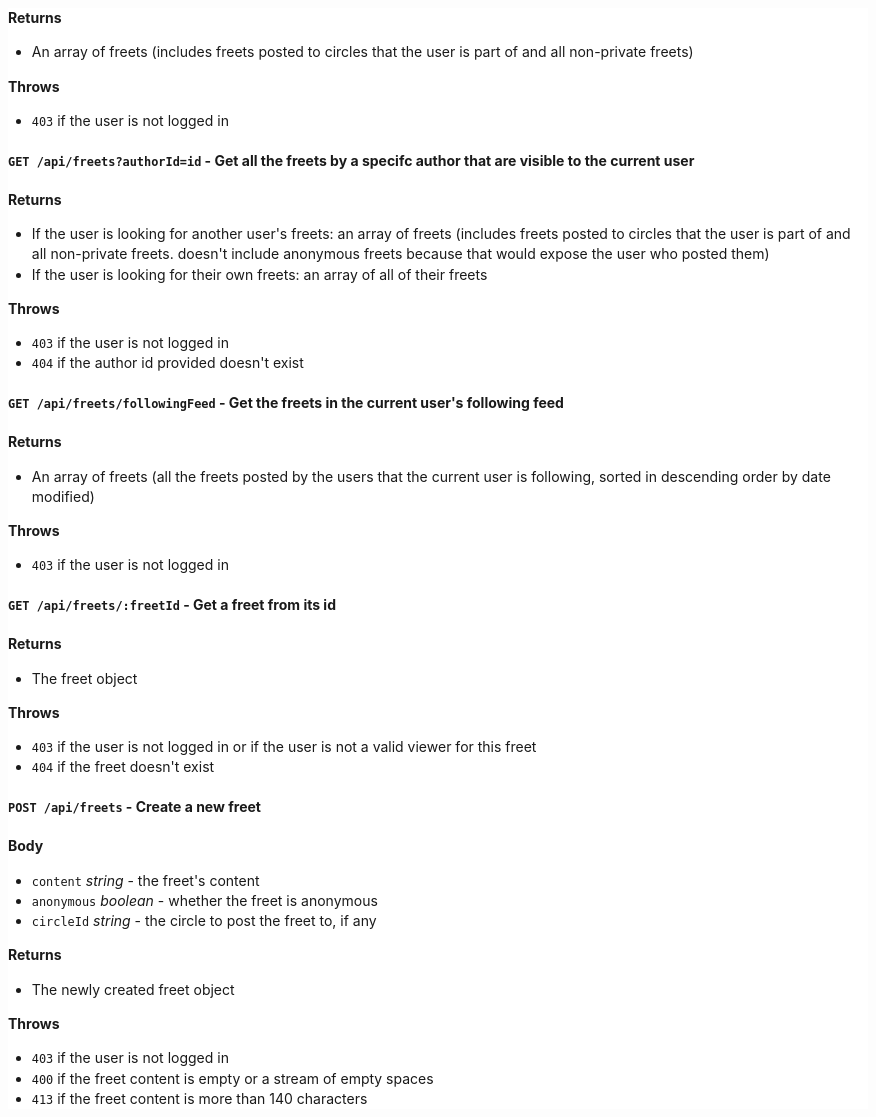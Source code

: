 **Returns**

- An array of freets (includes freets posted to circles that the user is part of and all non-private freets)

**Throws**

- `403` if the user is not logged in

#### `GET /api/freets?authorId=id` - Get all the freets by a specifc author that are visible to the current user 

**Returns**

- If the user is looking for another user's freets: an array of freets (includes freets posted to circles that the user is part of and all non-private freets. doesn't include anonymous freets because that would expose the user who posted them)
- If the user is looking for their own freets: an array of all of their freets

**Throws**

- `403` if the user is not logged in
- `404` if the author id provided doesn't exist

#### `GET /api/freets/followingFeed` - Get the freets in the current user's following feed

**Returns**

- An array of freets (all the freets posted by the users that the current user is following, sorted in descending order by date modified)

**Throws**

- `403` if the user is not logged in

#### `GET /api/freets/:freetId` - Get a freet from its id

**Returns**

- The freet object

**Throws**

- `403` if the user is not logged in or if the user is not a valid viewer for this freet 
- `404` if the freet doesn't exist

#### `POST /api/freets` - Create a new freet 

**Body**

- `content` _string_ - the freet's content
- `anonymous` _boolean_ - whether the freet is anonymous
- `circleId` _string_ - the circle to post the freet to, if any

**Returns**

- The newly created freet object

**Throws**
- `403` if the user is not logged in 
- `400` if the freet content is empty or a stream of empty spaces
- `413` if the freet content is more than 140 characters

WHAT THE TASK ASKS: Write out every entry again word for word, without any of the pictures.

WRITTEN RESPONSE:
Source code

: **Returns**

- An array of freets (includes freets posted to circles that the user is part of and all non-private freets)

**Throws**

- `403` if the user is not logged in

#### `GET /api/freets?authorId=id` - Get all the freets by a specifc author that are visible to the current user 

**Returns**

- If the user is looking for another user's freets: an array of freets (includes freets posted to circles that the user is part of and all non-private freets. doesn't include anonymous freets because that would expose the user who posted them)
- If the user is looking for their own freets: an array of all of their freets

**Throws**

- `403` if the user is not logged in
- `404` if the author id provided doesn't exist

#### `GET /api/freets/followingFeed` - Get the freets in the current user's following feed

**Returns**

- An array of freets (all the freets posted by the users that the current user is following, sorted in descending order by date modified)

**Throws**

- `403` if the user is not logged in

#### `GET /api/freets/:freetId` - Get a freet from its id

**Returns**

- The freet object

**Throws**

- `403` if the user is not logged in or if the user is not a valid viewer for this freet 
- `404` if the freet doesn't exist

#### `POST /api/freets` - Create a new freet 

**Body**

- `content` _string_ - the freet's content
- `anonymous` _boolean_ - whether the freet is anonymous
- `circleId` _string_ - the circle to post the freet to, if any

**Returns**

- The newly created freet object

**Throws**
- `403` if the user is not logged in 
- `400` if the freet content is empty or a stream of empty spaces
- `413` if the freet content is more than 140 characters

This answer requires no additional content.